*** Begin section ***

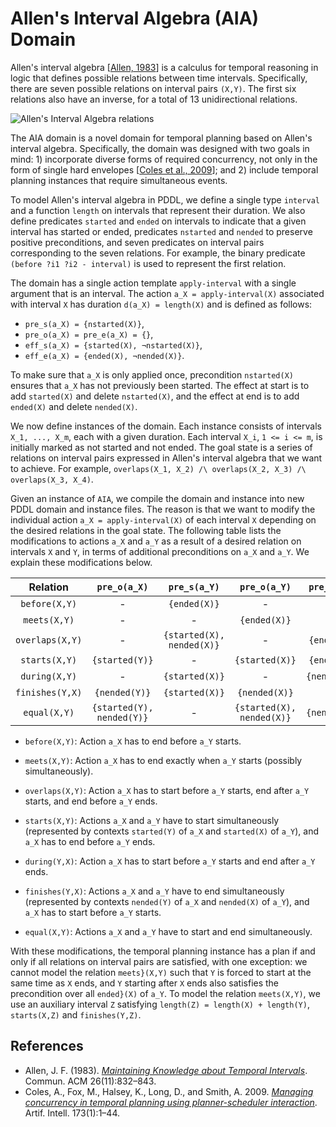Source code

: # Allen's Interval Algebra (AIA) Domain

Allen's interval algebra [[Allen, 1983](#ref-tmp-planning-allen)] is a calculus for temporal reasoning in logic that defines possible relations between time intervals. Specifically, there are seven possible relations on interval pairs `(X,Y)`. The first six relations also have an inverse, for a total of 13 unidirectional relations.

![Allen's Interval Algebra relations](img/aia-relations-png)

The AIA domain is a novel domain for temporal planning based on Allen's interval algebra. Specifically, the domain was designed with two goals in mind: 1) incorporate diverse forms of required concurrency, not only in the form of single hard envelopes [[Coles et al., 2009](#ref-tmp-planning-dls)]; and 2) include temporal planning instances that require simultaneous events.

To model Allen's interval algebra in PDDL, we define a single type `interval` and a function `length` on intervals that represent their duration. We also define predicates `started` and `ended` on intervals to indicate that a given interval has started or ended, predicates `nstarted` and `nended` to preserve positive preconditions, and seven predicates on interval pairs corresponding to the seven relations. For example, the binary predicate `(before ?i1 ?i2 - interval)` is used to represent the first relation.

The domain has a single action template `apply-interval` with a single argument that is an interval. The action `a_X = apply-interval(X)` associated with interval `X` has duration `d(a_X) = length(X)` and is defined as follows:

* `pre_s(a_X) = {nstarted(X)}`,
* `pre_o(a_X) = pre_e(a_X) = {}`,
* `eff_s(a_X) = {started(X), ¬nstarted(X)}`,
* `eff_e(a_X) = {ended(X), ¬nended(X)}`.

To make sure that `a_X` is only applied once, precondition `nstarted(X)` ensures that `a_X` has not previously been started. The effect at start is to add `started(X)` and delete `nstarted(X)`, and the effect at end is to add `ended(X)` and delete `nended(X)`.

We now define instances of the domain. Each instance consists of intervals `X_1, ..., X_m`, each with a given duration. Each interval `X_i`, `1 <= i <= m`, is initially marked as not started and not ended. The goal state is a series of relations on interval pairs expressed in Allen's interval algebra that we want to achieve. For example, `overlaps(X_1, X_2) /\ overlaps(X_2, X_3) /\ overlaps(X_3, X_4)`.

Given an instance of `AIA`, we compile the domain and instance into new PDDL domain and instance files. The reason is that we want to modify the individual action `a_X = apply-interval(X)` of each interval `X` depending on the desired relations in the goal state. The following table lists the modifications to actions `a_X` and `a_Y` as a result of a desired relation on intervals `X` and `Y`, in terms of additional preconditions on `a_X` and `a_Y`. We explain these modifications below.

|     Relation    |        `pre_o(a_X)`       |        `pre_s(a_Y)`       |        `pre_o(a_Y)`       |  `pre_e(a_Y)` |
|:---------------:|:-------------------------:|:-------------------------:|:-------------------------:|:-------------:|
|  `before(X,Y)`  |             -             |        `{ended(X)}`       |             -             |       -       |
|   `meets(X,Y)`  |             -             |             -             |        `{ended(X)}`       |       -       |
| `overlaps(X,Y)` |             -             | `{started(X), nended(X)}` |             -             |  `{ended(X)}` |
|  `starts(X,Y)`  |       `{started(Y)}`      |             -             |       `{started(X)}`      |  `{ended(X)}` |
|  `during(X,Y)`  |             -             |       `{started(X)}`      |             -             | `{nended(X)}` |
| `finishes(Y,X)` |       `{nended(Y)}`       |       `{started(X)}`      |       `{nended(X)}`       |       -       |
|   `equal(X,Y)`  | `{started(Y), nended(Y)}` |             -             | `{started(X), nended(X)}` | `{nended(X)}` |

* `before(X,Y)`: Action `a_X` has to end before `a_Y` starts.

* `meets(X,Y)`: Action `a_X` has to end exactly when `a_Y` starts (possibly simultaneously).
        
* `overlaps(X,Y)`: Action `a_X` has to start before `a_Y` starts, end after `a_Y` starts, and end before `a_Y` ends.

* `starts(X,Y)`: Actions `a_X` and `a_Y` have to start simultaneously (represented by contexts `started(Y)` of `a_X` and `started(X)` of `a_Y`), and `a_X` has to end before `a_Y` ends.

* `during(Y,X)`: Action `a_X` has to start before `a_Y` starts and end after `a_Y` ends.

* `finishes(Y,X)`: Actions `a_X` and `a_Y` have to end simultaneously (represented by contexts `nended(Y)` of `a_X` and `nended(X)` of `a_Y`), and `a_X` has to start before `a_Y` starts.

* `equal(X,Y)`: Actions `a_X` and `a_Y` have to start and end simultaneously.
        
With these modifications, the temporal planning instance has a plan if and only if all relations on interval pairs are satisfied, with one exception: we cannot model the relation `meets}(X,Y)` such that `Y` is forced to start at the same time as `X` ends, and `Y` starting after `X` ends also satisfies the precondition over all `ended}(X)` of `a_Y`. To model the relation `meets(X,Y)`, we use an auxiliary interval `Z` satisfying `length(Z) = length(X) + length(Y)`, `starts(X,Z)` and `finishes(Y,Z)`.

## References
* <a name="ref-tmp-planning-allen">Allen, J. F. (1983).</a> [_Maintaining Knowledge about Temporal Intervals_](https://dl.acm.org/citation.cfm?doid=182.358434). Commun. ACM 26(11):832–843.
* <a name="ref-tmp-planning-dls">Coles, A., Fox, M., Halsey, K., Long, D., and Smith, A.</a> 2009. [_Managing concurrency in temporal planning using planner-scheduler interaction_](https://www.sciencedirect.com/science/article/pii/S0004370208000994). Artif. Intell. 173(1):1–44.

*** End section ***

» **Directions for this task**: Using the data above, repeat exactly the lines that begin at the line with "Algebra (AIA) Domain" and end at the line with "13 unidirectional relations.", both ends included.

» **Answer space**:
: # Allen's Interval Algebra (AIA) Domain

Allen's interval algebra [[Allen, 1983](#ref-tmp-planning-allen)] is a calculus for temporal reasoning in logic that defines possible relations between time intervals. Specifically, there are seven possible relations on interval pairs `(X,Y)`. The first six relations also have an inverse, for a total of 13 unidirectional relations.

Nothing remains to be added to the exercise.